Jonathan and I saw a workshop on Saturday morning for writing. I had been to a writing workshop earlier in the conference and I was thinking on filling in the gaps. The first writing workshop was really excellent and encouraging. We woke up early, dressed, tried not to disturb anybody and hustled to this workshop. I was so ready for it be wonderful like the first one. Jonathan was ready for it to be wonderful, he didn't go to the first one with me. It wasn't. In fact it was completely AWFUL! It was antithetical to everything Jonathan and I believe about writing. No kidding. One of the suggestions was to stand over the new writing child and correct with every mistake. Literally every mistake. Crazy.

So for example. "The cat sat."

When child start to write the 't' , if child doesn't make upper case 'T', we send back to the beginning.

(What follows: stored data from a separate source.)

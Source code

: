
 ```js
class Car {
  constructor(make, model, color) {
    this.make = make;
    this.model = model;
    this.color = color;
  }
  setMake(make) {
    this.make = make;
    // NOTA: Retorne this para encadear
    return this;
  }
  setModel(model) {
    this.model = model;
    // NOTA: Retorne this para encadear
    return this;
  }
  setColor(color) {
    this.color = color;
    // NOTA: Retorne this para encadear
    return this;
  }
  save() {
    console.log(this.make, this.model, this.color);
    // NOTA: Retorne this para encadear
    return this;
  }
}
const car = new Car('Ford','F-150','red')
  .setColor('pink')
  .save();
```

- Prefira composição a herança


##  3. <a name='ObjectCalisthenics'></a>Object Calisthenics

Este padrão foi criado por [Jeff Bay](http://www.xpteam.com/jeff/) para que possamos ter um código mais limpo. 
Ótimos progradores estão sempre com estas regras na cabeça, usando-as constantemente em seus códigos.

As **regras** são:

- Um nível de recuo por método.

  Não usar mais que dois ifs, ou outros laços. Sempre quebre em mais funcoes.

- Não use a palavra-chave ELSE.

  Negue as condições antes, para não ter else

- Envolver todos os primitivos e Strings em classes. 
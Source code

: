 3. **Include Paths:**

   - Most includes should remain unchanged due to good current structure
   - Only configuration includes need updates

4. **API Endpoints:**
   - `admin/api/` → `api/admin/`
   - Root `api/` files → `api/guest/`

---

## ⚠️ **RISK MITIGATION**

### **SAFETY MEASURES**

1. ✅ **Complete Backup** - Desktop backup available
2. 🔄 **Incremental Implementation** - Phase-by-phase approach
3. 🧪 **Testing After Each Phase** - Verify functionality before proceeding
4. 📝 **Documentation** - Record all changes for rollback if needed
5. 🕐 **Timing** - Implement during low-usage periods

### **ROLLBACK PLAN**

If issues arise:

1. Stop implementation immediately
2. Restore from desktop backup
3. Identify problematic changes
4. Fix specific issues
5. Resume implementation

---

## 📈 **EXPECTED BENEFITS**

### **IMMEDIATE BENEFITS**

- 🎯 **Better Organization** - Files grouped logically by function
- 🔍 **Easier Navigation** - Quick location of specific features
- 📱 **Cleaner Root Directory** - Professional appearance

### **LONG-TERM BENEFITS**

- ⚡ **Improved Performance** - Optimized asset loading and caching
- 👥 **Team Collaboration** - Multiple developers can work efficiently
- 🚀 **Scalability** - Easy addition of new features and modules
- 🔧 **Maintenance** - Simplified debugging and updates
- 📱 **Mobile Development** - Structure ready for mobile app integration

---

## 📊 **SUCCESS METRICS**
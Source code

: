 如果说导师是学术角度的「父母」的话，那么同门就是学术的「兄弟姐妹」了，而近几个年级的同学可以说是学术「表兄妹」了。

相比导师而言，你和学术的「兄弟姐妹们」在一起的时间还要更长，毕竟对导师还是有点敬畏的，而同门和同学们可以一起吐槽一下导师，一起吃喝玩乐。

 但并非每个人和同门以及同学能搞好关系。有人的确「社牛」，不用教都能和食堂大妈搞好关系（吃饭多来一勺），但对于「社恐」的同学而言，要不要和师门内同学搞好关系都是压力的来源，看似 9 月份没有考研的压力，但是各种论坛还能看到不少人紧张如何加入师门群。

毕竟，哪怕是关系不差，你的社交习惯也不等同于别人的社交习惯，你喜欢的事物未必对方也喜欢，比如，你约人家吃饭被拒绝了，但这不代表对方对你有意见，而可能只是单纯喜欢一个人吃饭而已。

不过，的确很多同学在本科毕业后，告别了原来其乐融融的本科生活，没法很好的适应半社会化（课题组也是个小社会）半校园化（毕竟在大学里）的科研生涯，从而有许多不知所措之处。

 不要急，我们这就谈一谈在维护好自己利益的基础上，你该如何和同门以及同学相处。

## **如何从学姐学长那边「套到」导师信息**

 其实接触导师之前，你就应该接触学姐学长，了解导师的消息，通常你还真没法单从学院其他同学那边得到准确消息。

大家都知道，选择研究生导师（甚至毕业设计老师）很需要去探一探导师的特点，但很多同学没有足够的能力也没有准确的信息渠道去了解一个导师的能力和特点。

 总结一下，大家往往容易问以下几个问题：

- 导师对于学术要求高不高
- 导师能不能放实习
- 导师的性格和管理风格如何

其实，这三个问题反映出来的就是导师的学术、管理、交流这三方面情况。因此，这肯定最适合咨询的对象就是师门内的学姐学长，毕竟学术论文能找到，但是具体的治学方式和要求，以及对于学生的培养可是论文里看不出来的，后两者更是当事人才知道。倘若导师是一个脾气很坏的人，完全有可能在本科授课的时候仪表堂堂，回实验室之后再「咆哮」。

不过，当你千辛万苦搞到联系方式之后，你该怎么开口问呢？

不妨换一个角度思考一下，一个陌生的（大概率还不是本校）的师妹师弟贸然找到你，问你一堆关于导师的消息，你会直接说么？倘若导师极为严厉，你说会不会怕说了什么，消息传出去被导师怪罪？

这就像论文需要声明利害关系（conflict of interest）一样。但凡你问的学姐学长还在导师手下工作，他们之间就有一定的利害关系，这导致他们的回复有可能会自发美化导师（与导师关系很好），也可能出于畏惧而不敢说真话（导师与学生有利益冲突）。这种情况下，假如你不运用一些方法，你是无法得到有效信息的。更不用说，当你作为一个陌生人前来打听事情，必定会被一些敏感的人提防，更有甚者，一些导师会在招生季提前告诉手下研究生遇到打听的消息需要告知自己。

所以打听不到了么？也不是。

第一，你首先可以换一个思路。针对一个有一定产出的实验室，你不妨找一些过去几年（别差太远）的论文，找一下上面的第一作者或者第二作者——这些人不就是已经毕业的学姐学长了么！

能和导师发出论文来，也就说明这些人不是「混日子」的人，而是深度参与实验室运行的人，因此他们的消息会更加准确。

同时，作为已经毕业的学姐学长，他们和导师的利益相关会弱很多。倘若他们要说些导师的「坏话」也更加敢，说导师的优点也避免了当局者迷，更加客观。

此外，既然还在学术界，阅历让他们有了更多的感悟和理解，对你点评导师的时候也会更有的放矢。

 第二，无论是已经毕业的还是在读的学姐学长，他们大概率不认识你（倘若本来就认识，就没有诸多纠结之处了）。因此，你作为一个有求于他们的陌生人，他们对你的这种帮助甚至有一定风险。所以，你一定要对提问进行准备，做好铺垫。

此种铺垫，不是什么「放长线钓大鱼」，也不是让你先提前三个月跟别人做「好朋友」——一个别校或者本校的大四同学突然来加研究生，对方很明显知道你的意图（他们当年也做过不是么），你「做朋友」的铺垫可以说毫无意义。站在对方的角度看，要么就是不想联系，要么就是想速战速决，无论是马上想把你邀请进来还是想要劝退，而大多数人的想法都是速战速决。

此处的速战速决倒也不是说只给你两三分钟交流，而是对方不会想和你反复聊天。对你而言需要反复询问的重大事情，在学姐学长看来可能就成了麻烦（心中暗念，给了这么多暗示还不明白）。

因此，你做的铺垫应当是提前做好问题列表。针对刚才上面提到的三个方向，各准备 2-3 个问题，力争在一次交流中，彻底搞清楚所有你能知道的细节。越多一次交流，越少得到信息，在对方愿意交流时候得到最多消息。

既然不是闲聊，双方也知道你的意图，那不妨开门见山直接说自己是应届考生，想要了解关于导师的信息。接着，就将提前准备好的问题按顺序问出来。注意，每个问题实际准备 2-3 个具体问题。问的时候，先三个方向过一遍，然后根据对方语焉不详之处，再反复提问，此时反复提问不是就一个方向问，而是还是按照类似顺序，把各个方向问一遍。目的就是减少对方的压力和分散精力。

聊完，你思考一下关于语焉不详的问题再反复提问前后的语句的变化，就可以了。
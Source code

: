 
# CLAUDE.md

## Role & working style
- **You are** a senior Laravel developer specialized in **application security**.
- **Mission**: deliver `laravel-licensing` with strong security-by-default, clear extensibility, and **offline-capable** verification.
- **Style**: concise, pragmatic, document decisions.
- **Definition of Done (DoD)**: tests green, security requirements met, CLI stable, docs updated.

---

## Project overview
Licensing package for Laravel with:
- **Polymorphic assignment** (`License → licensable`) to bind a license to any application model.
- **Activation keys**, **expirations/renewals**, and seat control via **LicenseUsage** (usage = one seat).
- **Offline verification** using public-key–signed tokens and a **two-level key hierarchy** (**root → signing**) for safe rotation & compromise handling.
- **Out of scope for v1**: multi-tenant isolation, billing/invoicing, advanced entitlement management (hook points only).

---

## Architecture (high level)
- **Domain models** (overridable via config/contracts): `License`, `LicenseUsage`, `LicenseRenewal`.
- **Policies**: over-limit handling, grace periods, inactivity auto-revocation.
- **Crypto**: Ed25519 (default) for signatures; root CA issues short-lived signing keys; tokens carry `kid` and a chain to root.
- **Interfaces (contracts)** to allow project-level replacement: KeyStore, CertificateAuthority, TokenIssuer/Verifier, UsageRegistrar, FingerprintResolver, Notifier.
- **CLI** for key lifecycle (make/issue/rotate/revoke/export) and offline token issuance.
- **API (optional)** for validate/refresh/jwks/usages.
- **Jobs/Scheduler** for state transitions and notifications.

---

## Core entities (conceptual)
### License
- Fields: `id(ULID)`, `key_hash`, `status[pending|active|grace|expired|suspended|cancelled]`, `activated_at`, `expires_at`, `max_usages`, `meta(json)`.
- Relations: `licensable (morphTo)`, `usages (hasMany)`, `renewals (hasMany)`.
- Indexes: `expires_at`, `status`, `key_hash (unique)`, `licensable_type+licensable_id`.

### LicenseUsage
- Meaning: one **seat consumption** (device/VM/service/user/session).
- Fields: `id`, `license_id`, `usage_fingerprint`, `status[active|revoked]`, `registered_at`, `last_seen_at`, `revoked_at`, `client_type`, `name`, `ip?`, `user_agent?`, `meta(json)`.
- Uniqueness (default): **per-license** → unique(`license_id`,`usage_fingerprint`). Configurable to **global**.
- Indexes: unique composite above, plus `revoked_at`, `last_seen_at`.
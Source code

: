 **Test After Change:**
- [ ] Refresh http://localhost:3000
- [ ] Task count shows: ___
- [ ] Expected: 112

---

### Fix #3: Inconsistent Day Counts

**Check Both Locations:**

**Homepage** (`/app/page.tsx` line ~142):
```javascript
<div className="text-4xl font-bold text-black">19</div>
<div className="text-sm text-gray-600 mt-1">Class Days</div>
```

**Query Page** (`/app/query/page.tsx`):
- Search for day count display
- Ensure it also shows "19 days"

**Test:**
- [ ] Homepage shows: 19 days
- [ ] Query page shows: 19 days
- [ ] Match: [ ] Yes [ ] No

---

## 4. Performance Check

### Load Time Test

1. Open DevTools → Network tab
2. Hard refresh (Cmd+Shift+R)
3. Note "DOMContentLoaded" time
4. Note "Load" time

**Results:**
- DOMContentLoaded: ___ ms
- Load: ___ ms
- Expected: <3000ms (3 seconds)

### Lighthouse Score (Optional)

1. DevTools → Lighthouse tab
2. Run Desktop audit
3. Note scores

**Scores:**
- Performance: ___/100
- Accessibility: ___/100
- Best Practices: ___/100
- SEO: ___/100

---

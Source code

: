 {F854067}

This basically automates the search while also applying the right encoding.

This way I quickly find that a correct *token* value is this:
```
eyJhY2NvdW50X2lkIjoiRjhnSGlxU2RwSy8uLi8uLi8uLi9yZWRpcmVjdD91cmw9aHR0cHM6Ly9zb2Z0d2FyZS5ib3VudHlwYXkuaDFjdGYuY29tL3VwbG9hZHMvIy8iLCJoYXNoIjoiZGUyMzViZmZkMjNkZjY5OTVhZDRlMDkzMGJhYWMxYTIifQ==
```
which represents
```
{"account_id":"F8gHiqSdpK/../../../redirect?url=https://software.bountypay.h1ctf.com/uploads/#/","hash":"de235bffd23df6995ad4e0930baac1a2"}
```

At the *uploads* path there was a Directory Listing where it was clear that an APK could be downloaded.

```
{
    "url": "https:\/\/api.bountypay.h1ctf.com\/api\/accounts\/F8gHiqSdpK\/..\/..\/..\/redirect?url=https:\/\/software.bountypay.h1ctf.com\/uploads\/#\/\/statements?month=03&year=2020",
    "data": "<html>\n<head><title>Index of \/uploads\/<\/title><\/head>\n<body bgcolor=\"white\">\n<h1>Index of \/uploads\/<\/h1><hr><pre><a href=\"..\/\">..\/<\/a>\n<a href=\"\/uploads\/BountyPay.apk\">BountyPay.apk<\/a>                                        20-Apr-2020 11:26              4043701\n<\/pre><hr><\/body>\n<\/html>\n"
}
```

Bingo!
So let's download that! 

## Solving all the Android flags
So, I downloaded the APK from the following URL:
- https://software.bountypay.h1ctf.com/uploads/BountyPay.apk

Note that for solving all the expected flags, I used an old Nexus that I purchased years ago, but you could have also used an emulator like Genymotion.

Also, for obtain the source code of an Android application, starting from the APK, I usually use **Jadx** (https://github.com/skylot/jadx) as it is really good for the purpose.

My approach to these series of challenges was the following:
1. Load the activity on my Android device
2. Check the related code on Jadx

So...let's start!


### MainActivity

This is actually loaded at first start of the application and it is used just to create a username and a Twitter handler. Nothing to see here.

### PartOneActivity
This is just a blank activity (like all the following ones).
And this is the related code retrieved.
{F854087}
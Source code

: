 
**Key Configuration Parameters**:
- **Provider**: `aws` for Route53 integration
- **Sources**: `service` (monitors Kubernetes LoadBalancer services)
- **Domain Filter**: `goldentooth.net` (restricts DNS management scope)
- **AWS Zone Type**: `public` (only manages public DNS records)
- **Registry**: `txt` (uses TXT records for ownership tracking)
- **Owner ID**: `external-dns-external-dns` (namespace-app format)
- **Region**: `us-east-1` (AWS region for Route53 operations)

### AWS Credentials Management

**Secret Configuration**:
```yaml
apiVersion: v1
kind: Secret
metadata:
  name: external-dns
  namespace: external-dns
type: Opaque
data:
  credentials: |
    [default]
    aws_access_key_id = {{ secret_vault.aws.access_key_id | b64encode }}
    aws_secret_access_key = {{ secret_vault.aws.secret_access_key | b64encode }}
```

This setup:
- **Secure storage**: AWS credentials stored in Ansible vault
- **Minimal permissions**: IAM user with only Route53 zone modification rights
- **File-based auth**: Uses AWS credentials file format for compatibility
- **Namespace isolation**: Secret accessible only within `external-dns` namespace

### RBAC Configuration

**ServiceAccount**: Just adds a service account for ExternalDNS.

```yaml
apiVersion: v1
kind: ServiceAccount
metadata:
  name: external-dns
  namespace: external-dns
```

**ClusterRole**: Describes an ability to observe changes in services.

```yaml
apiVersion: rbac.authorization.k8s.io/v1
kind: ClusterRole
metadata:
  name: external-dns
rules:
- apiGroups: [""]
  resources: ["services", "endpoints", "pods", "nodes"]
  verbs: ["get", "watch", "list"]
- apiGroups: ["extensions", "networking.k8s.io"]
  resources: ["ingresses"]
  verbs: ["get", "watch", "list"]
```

This is dictation so when child misspells "The", we send him back straight away to correct it.

When child start 'cat' and the 'c' is too close to the 'the' well, we make that child erase and give proper space.

We've corrected child 3 times and they haven't gotten to the second word! Crazy! And this is going to make my child want to write? No, actually that isn't the goal necessarily. The child may never like to write (quite obviously) but they should have to do it correctly.

Oh and what's better, we should do this kind of correction every time child puts pencil to paper. Every time! Even for fill in the blank science! And so Jonathan and I are scoffing silently in the back. I'm only half paying attention so that I don't end up throwing a chair. Jonathan as a writing teacher is at once dumbfounded and angry. So during this someone asks about journal writing. And the speaker lets off on journal writing. It's pointless. It's a waste of time. Scowling and muttering takes over for the Moore's. She just told a roomful of homeschooling parents that their child writing out their own ideas is pointless and counterproductive. Great, thanks for that. A generation of kids we don't need to worry about blogging I suppose. What bothers me more are all the women (homeschool writing workshops are 75 % women) writing this down. Well by the end of session, Jonathan and I were grumpy. Getting an elevator was a grumpifying process (more on that another time). I went and got expensive coffee and we agreed the next foreign language workshop would be better.

The foreign language workshop was better. It was great. The room was crowded. The speaker was electric. Jonathan shed his grump and I was on my way until my eye happened to see the notes of the woman next to me "Journal writing is a waste of time." In big letters on the middle of her page. My blood pressure shot up and my expensive good coffee was gone. Grumpy all over again.


 

All this to say, every afternoon @ and I will be journal writing. Why? Because it's pointless? Because I want @ to learn to enjoy the process of reflection. The process of refining. To see progression. I'm a believer in practice makes progress. It also means I get to practice my writing as well. Thus more blog entries riddled with grammar and punctuation errors that maybe I won't go back and fix!